On December 16, 2020, counsel for Anders sent Sansone a similar, but significantly longer, letter. (Doc. No. 47-2.) Among the detailed allegations were the assertions that Brookdale's widespread understaffing had risen to the level of being “[i]nhumane” and that Brookdale had been misleading potential residents and their families about the care that residents would receive. (Id. at 11-13.) Much of Anders' 61-page letter was devoted to identifying specific alleged misstatements by individual directors and executives, which Templin had addressed more generally. The underlying allegations regarding SAS and chronic understaffing, however, were largely the same. Like Templin, Anders demanded that the board

(i) undertake (or cause to be undertaken) an independent internal investigation into Management's violations of Delaware and/or federal law; and (ii) commence a civil action against each member of [identified] Management (and any others who may be similarly liable for breach of fiduciary duty of care, breach of fiduciary duty of loyalty, aiding and abetting breaches of fiduciary duties, contribution, and indemnification against Management) to recover for the benefit of the Company the amount of damages sustained by the Company as a result of their breaches of fiduciary duties alleged herein.
(Id. at 60 (footnote omitted).) Templin concluded with the following instructions/warning:
We trust the Board, consistent with its fiduciary duties of care and loyalty, will undertake the actions demanded above promptly.
Please confirm, as soon as possible, but no later than 30 days from the date of this letter, that a copy of this letter was provided to each member of the Board. As part of your response, please disclose whether the Company has commenced an independent investigation into the serious misconduct set forth herein. Please also state who has been appointed to conduct any such investigation, whether they have retained outside counsel (and if so, who), and the scope of their authority.
Pursuant to Delaware law, if within a reasonable time after receipt of this letter the Board has not commenced an action as demanded herein, the Stockholder will commence a stockholder's derivative action on behalf of the Company seeking appropriate relief.
(Id. at 61.)

2. The Board's Response

On March 11, 2021, Brookdale Executive Vice President, General Counsel and Secretary Chad C. White sent effectively identical letters to Templin and Anders, respectively, reading as follows:

On February 22, 2021, the Board of Directors of Brookdale Senior Living Inc. (the “Company”) considered the shareholder demand letter, dated [November 11/December 16], 2020, that you submitted on behalf of [Patricia Templin/Stefanie Anders] (the “Demand Letter”).
In light of the substantial overlap between the Demand Letter and the subject matter of a pending securities class action against the Company, captioned Posey v. Brookdale Senior Living Inc., et al., No. 3:20-cv-00543 (M.D. Tenn.), the Board determined that it is in the Company's interest to defer consideration of the Demand Letter at present. The Board noted that pursuit by the Company of the claims alleged in the Demand Letter, while the Posey case is pending, could prejudice the Company's defense of the Posey matter, inasmuch as the Demand Letter and the Posey complaint make similar allegations of misconduct.
The purpose of this letter is to inform you of the Board's determination. At the conclusion of the Posey matter, the Board will further address the Demand Letter if Ms. [Templin/Anders] still desires to pursue it then.
(Doc. No. 47-3 at 1; Doc. No. 47-4 at 1.) The “Posey case,” as the court has explained, was the

Investor Class Action. The letters made no mention of the Demand-Futile Derivative Action, despite the fact that that litigation was already pending.
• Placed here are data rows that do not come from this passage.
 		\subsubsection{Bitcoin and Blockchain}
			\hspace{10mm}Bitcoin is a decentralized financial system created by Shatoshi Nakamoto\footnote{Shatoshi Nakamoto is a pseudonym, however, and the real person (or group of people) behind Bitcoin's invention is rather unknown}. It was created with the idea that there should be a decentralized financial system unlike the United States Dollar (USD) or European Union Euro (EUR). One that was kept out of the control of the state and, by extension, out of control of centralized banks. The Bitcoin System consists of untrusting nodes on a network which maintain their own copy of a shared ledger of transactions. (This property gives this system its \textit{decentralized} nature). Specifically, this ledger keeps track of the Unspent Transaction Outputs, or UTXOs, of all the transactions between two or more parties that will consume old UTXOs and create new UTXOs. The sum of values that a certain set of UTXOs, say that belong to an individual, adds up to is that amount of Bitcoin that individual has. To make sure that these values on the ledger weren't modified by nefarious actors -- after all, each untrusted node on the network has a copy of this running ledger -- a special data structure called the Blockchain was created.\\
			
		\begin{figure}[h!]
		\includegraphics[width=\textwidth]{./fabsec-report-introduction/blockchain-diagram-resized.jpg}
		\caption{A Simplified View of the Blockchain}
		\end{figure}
3. The Original Complaints

On May 10, 2021-before the Investor Class Action was resolved-Anders filed a Verified Stockholder Derivative Complaint on behalf of Brookdale against a number of individual defendants, asserting claims under the Exchange Act and claims for breach of fiduciary duty and waste of corporate assets. (Doc. No. 1 ¶¶ 348-62.) Anders asserted that the Board's “indefinite deferral” of investigating and acting on her demand threatened to “irreparably prejudice” the company and was “a violation of Delaware law,” resulting in a right by Anders, as a shareholder, to sue on the company's behalf. (Id. ¶¶ 345, 347.) Anders argued that urgent action was called for, in light of the nature of the allegations raised, because “the harms complained of . . . are actively ongoing and remain unremedied by the Board, causing further damage to [Brookdale] with each passing day.” (Id. ¶ 346.) Anders also noted that, “while the Board [was] refusing to consider the allegations in the Demand, it [was] also actively forcing [Brookdale] to expend vast sums of money in defense of the very wrongdoers responsible for causing harm to the Company in the first place.” (Id.)
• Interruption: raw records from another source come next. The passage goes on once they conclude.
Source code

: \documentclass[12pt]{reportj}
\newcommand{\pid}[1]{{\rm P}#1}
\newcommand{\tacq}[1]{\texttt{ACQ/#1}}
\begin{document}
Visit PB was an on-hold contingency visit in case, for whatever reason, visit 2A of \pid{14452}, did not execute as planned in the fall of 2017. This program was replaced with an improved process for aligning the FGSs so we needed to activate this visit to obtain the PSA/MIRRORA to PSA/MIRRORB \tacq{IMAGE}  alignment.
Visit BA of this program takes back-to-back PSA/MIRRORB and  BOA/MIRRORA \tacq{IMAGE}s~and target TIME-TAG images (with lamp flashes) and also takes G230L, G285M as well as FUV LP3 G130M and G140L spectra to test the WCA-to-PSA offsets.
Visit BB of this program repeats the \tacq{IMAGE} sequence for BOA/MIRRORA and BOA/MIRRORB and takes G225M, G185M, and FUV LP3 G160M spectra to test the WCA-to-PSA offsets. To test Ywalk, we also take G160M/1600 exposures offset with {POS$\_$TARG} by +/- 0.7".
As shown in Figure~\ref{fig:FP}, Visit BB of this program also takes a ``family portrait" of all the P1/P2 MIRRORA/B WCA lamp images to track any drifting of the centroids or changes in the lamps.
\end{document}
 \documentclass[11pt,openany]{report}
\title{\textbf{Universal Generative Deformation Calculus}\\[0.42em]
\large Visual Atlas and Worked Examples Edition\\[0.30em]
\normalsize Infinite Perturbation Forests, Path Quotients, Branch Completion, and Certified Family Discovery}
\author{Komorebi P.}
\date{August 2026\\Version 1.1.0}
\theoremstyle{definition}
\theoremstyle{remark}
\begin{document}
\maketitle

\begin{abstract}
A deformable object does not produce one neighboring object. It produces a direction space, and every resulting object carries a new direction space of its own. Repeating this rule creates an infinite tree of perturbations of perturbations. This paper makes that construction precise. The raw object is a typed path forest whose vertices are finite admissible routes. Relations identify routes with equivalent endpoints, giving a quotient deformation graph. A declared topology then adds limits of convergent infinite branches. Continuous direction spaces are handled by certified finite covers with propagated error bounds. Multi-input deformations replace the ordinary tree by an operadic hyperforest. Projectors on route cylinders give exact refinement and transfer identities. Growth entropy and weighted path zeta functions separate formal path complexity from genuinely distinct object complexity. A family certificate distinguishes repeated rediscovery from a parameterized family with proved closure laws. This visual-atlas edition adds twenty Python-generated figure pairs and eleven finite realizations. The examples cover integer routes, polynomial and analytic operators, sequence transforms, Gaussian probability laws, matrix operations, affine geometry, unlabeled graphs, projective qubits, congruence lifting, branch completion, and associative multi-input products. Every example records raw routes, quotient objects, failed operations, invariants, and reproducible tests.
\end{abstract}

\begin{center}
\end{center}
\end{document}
Templin filed her Verified Stockholder Derivative Complaint not long thereafter, on May 21, 2021. (Templin v. Baier, Case No. 3:21-cv-00407. Doc. No. 1.) Templin pleaded claims for breach of fiduciary duty, waste of corporate assets, and unjust enrichment, but no claim under the Exchange Act. (Id. ¶¶ 347-56.) Like Anders, Templin alleged that the Board had “abdicated” its responsibility to investigate a litigation demand by electing, “without any investigation, to defer consideration of the Demand indefinitely.” (Id. ¶¶ 344-45.) On June 21, 2021, the parties filed a Joint Motion requesting that the court consolidate Anders' and Templin's actions, which the court granted. (Doc. Nos. 33-34.) On August 20, 2021, Anders and Templin jointly filed a Verified Consolidated Stockholder Derivative Complaint, which repeated the previously-pleaded allegations regarding the Board's allegedly wrongful deferral of consideration of the demand letters. (Doc. No. 36 ¶¶ 337-49.)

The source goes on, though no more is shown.